TO DO —
Take each line from the entries that holds "emph" and copy it out.

INPUT DATA —

★ ★ ★

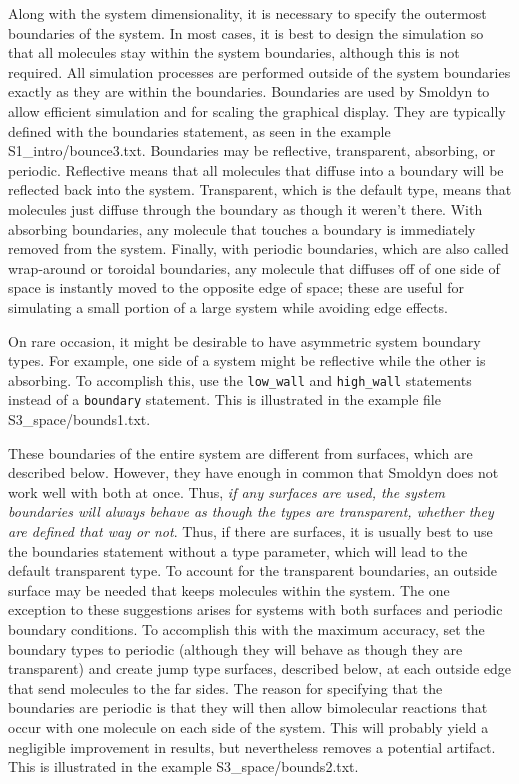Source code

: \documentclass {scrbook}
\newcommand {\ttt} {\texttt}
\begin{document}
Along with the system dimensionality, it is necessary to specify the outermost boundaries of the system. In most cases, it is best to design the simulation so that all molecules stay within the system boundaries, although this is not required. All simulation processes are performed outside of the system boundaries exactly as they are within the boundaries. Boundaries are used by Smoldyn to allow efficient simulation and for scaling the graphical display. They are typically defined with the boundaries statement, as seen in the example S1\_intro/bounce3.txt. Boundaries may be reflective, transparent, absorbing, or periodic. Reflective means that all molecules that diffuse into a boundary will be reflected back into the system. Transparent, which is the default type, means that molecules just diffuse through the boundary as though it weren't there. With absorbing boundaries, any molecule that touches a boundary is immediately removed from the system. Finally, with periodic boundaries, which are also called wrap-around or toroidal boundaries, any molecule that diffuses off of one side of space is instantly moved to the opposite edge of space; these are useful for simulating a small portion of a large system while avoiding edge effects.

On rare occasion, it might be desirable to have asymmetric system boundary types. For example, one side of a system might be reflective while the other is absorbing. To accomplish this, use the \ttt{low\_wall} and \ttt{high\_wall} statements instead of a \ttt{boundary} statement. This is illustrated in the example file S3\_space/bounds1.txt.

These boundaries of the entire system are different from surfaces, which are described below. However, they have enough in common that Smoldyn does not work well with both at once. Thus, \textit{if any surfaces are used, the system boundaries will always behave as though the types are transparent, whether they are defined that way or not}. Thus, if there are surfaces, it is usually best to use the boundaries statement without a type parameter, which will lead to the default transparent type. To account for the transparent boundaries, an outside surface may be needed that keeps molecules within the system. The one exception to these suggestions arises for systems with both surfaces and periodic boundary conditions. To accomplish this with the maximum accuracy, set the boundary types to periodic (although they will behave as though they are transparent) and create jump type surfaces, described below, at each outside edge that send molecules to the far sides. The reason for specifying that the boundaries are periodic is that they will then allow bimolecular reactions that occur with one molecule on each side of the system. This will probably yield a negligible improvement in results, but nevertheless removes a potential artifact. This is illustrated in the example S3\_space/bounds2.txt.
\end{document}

★ ★ ★

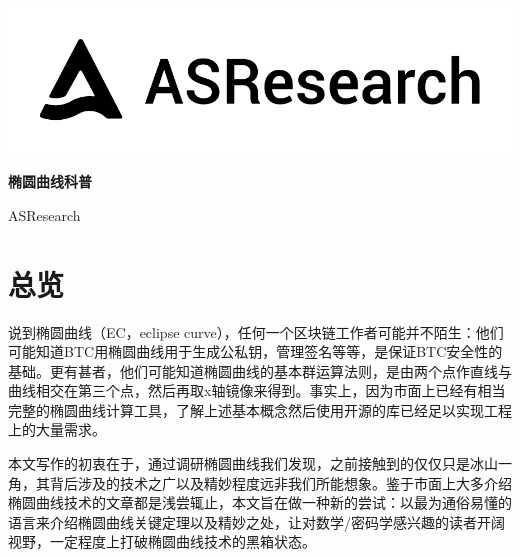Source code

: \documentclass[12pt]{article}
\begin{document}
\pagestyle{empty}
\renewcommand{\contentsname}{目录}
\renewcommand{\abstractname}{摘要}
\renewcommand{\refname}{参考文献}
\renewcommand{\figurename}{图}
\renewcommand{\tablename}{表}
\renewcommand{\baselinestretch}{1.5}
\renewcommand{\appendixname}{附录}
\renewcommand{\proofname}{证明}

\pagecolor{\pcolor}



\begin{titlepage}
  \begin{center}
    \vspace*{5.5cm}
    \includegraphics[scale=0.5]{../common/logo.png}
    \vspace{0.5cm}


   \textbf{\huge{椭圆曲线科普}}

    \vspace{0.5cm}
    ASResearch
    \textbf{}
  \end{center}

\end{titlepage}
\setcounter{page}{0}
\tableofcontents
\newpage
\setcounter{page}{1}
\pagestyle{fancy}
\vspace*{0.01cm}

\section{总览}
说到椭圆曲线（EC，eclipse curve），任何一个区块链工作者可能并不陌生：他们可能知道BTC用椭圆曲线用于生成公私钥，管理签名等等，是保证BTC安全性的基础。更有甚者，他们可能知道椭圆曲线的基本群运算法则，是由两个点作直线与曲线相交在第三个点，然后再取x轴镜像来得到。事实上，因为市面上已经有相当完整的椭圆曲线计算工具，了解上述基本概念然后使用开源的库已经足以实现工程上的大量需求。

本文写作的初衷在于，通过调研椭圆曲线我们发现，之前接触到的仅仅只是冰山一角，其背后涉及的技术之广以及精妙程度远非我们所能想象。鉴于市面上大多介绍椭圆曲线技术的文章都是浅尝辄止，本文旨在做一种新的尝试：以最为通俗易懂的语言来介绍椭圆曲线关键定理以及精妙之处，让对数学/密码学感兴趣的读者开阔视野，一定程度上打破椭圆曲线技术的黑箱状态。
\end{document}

★ ★ ★

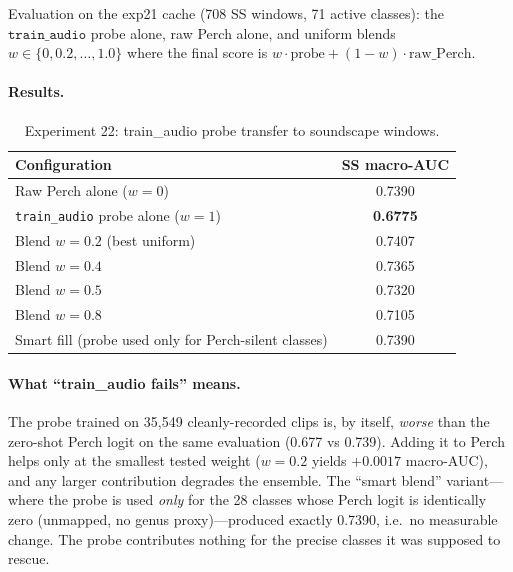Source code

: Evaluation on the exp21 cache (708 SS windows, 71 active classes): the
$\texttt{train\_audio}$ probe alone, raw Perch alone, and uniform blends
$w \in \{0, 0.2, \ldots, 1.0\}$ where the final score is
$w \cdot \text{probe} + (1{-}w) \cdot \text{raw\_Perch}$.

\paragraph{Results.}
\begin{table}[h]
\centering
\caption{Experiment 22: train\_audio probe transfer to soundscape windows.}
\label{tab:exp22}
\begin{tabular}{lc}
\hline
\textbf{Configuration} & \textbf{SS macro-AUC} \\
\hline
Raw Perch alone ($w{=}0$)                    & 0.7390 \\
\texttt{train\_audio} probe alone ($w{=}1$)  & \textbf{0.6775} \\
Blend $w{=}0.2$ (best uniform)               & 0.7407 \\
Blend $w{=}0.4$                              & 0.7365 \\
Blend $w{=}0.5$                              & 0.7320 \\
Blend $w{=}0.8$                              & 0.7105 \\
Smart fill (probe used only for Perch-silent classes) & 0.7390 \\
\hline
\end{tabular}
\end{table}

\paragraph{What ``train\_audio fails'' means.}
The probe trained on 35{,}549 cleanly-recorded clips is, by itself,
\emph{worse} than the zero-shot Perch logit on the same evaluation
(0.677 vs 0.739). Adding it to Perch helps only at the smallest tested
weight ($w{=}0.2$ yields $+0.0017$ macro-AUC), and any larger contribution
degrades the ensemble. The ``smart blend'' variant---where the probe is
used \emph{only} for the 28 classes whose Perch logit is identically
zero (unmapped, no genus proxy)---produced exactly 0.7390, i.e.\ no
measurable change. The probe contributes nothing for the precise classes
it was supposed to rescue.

★ ★ ★

TASK OUTPUT —
\emph{worse} than the zero-shot Perch logit on the same evaluation
used \emph{only} for the 28 classes whose Perch logit is identically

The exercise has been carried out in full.